TASK BRIEF:
Give every line of the records exactly, please, from the first up to and including the one containing "sign up form](../Images/183f69779d166632ff723f7b3b3329fc.png".

SUPPLIED MATERIAL:
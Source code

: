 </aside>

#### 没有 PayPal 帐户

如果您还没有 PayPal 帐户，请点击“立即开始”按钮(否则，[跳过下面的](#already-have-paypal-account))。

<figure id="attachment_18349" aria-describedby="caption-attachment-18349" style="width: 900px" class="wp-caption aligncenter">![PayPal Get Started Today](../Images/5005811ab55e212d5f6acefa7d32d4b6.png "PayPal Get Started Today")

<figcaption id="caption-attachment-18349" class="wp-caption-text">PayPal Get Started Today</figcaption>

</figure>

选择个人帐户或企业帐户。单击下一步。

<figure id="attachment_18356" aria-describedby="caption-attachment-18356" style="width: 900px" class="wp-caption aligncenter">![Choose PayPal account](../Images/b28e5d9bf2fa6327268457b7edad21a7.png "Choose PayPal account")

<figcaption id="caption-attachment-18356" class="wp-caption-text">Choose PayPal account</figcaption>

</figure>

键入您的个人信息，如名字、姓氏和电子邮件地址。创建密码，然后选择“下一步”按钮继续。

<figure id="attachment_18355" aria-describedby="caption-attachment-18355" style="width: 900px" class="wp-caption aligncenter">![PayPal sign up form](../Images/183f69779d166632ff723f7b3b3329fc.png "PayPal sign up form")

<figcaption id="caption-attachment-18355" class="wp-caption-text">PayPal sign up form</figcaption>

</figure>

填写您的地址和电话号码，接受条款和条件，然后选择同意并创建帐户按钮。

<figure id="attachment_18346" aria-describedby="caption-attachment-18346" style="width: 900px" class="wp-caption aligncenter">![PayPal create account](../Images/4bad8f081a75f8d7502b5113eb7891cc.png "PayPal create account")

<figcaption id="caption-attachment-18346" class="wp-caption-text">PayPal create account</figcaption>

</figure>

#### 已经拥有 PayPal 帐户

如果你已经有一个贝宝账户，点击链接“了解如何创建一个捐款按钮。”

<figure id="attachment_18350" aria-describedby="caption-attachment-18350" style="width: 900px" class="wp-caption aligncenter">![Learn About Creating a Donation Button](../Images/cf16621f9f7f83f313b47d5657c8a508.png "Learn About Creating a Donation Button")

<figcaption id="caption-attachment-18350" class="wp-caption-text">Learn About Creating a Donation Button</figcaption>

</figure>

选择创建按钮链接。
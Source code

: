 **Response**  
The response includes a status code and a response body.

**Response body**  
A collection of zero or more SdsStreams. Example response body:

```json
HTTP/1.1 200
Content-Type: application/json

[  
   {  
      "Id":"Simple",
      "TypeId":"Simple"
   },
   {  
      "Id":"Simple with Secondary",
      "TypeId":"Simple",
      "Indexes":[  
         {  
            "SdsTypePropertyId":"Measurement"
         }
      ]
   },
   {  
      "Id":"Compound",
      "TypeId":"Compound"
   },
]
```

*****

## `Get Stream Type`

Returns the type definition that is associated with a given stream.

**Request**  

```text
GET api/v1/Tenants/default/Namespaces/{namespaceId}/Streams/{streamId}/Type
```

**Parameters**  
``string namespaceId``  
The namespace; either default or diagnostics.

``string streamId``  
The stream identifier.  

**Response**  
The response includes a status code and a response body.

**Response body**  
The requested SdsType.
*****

COMPLETED EXERCISE:
Source code

: </aside>

#### 没有 PayPal 帐户

如果您还没有 PayPal 帐户，请点击“立即开始”按钮(否则，[跳过下面的](#already-have-paypal-account))。

<figure id="attachment_18349" aria-describedby="caption-attachment-18349" style="width: 900px" class="wp-caption aligncenter">![PayPal Get Started Today](../Images/5005811ab55e212d5f6acefa7d32d4b6.png "PayPal Get Started Today")

<figcaption id="caption-attachment-18349" class="wp-caption-text">PayPal Get Started Today</figcaption>

</figure>

选择个人帐户或企业帐户。单击下一步。

<figure id="attachment_18356" aria-describedby="caption-attachment-18356" style="width: 900px" class="wp-caption aligncenter">![Choose PayPal account](../Images/b28e5d9bf2fa6327268457b7edad21a7.png "Choose PayPal account")

<figcaption id="caption-attachment-18356" class="wp-caption-text">Choose PayPal account</figcaption>

</figure>

键入您的个人信息，如名字、姓氏和电子邮件地址。创建密码，然后选择“下一步”按钮继续。

<figure id="attachment_18355" aria-describedby="caption-attachment-18355" style="width: 900px" class="wp-caption aligncenter">![PayPal sign up form](../Images/183f69779d166632ff723f7b3b3329fc.png "PayPal sign up form")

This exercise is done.